### ASSIGNMENT
The result should be every line that contains the word "total", taken from the material.

### DATA SHOWN
• • •
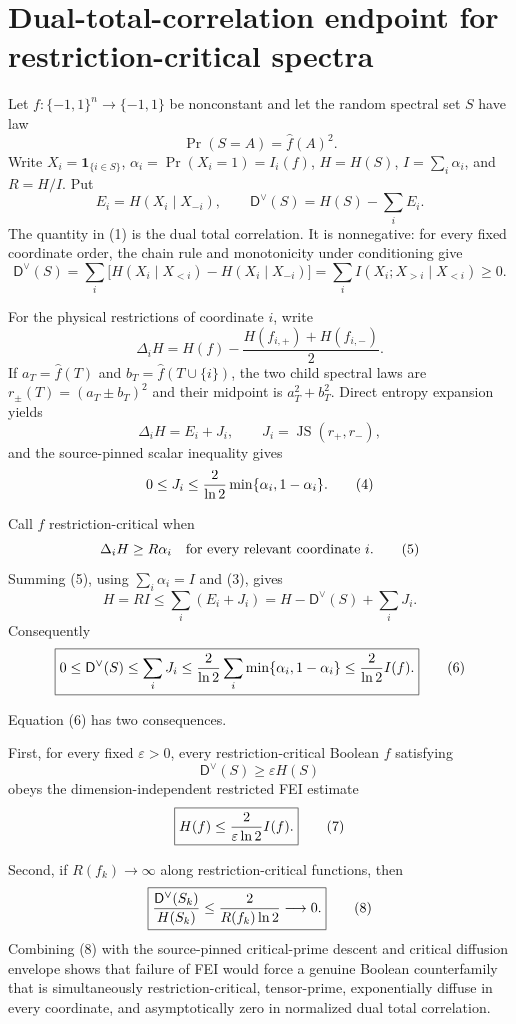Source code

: \section*{Dual-total-correlation endpoint for restriction-critical spectra}

Let $f:\{-1,1\}^n\to\{-1,1\}$ be nonconstant and let the random
spectral set $S$ have law
\[
 \Pr(S=A)=\widehat f(A)^2.
\]
Write $X_i=\mathbf 1_{\{i\in S\}}$, $\alpha_i=\Pr(X_i=1)=I_i(f)$,
$H=H(S)$, $I=\sum_i\alpha_i$, and $R=H/I$.  Put
\[
 E_i=H(X_i\mid X_{-i}),\qquad
 \mathsf D^\vee(S)=H(S)-\sum_iE_i.                         \tag{1}
\]
The quantity in (1) is the dual total correlation.  It is nonnegative:
for every fixed coordinate order, the chain rule and monotonicity under
conditioning give
\[
 \mathsf D^\vee(S)
 =\sum_i\bigl[H(X_i\mid X_{<i})-H(X_i\mid X_{-i})\bigr]
 =\sum_i I(X_i;X_{>i}\mid X_{<i})\ge0.                    \tag{2}
\]

For the physical restrictions of coordinate $i$, write
\[
 \Delta_iH=H(f)-\frac{H(f_{i,+})+H(f_{i,-})}{2}.
\]
If $a_T=\widehat f(T)$ and $b_T=\widehat f(T\cup\{i\})$, the two
child spectral laws are $r_\pm(T)=(a_T\pm b_T)^2$ and their midpoint is
$a_T^2+b_T^2$.  Direct entropy expansion yields
\[
 \Delta_iH=E_i+J_i,\qquad J_i=\operatorname{JS}(r_+,r_-),              \tag{3}
\]
and the source-pinned scalar inequality gives
\[
 0\le J_i\le {2\over\ln2}\min\{\alpha_i,1-\alpha_i\}.                \tag{4}
\]

Call $f$ restriction-critical when
\[
 \Delta_iH\ge R\alpha_i
 \quad\hbox{for every relevant coordinate }i.                         \tag{5}
\]
Summing (5), using $\sum_i\alpha_i=I$ and (3), gives
\[
 H=RI\le\sum_i(E_i+J_i)
 =H-\mathsf D^\vee(S)+\sum_iJ_i.
\]
Consequently
\[
 \boxed{
 0\le\mathsf D^\vee(S)\le\sum_iJ_i
 \le {2\over\ln2}\sum_i\min\{\alpha_i,1-\alpha_i\}
 \le {2\over\ln2}I(f).}                                             \tag{6}
\]

Equation (6) has two consequences.

First, for every fixed $\varepsilon>0$, every restriction-critical Boolean
$f$ satisfying
\[
 \mathsf D^\vee(S)\ge\varepsilon H(S)
\]
obeys the dimension-independent restricted FEI estimate
\[
 \boxed{H(f)\le {2\over\varepsilon\ln2}I(f).}                         \tag{7}
\]

Second, if $R(f_k)\to\infty$ along restriction-critical functions, then
\[
 \boxed{
 {\mathsf D^\vee(S_k)\over H(S_k)}
 \le {2\over R(f_k)\ln2}\longrightarrow0.}                           \tag{8}
\]
Combining (8) with the source-pinned critical-prime descent and critical
diffusion envelope shows that failure of FEI would force a genuine Boolean
counterfamily that is simultaneously restriction-critical, tensor-prime,
exponentially diffuse in every coordinate, and asymptotically zero in
normalized dual total correlation.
• • •
### COMPLETED EXERCISE
: \section*{Dual-total-correlation endpoint for restriction-critical spectra}
The quantity in (1) is the dual total correlation.  It is nonnegative:
normalized dual total correlation.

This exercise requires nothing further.